Circle Internet Group obtained final approval from the U.S. Office of the Comptroller of the Currency on Tuesday to establish a national trust bank, a regulatory milestone that lifted the stablecoin issuer’s shares and deepened its integration with the federal banking system.

The regulator authorized Circle to charter First National Digital Currency Bank, N.A., which will operate as Circle National Trust.

The New York Stock Exchange-listed company, trading under ticker CRCL, said the charter places the new entity under direct federal supervision by the OCC, the primary regulator for national banks and national trust banks.

Circle National Trust will provide fiduciary custody services for digital assets held by Circle and its affiliates. Under the OCC-approved business plan, the bank may extend custody services to a limited set of institutional clients, primarily banks and regulated derivatives organizations.

The charter creates a pathway for the bank to manage the reserves backing USDC, the largest regulated stablecoin, which would bring that multibillion-dollar pool under federal oversight.

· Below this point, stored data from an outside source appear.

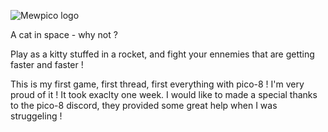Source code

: ![Mewpico logo](https://www.lexaloffle.com/bbs/files/31522/mewpico.png)

A cat in space - why not ?

Play as a kitty stuffed in a rocket, and fight your ennemies that are getting faster and faster !

This is my first game, first thread, first everything with pico-8 ! I'm very proud of it ! It took exaclty one week.
I would like to made a special thanks to the pico-8 discord, they provided some great help when I was struggeling !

National trust banks differ from traditional lenders in that they safeguard client assets and provide fiduciary services without taking deposits or issuing loans. The structure aligns Circle’s digital-asset infrastructure with a long-standing model for holding client assets under strict fiduciary standards.

“OCC approval to establish Circle National Trust marks a defining step in bringing blockchain technology and digital assets into the core of the U.S. financial system,” said Jeremy Allaire, co-founder, chairman, and chief executive of Circle. He added that federal oversight of the trust bank “sets a new standard for transparency, governance, and scale” and unlocks a phase of adoption in which large financial institutions can build on public blockchains with confidence.

Investors responded positively. CRCL shares climbed as much as 14% on the day of the announcement, rebounding from a three-month low. Other crypto-linked names, including Coinbase and Strategy, posted gains near 5% as bitcoin recovered.

CRCL shares have since settled to a 5% gain.

Circle’s federal framework

The approval concludes a process that began when Circle filed its application on June 30, 2025. The OCC granted conditional approval in December 2025, alongside peers such as Ripple, BitGo, Fidelity Digital Assets, and Paxos.

The final decision arrives as the GENIUS Act, the federal stablecoin law enacted in July 2025, moves toward full implementation in early 2027.

That statute requires OCC supervision of large stablecoin issuers, and the trust charter positions Circle to meet the mandate while bringing USDC reserves into a federal framework.

Circle has built a record of regulatory engagement across markets. It received a BitLicense from New York in 2015, became the first global stablecoin issuer to comply with the European Union’s Markets in Crypto-Assets framework in 2024, and holds licenses in the United Kingdom, Singapore, Bermuda, and Abu Dhabi.

The charter strengthens USDC’s role as regulated digital-dollar infrastructure for payments, settlement, and capital markets, Circle said.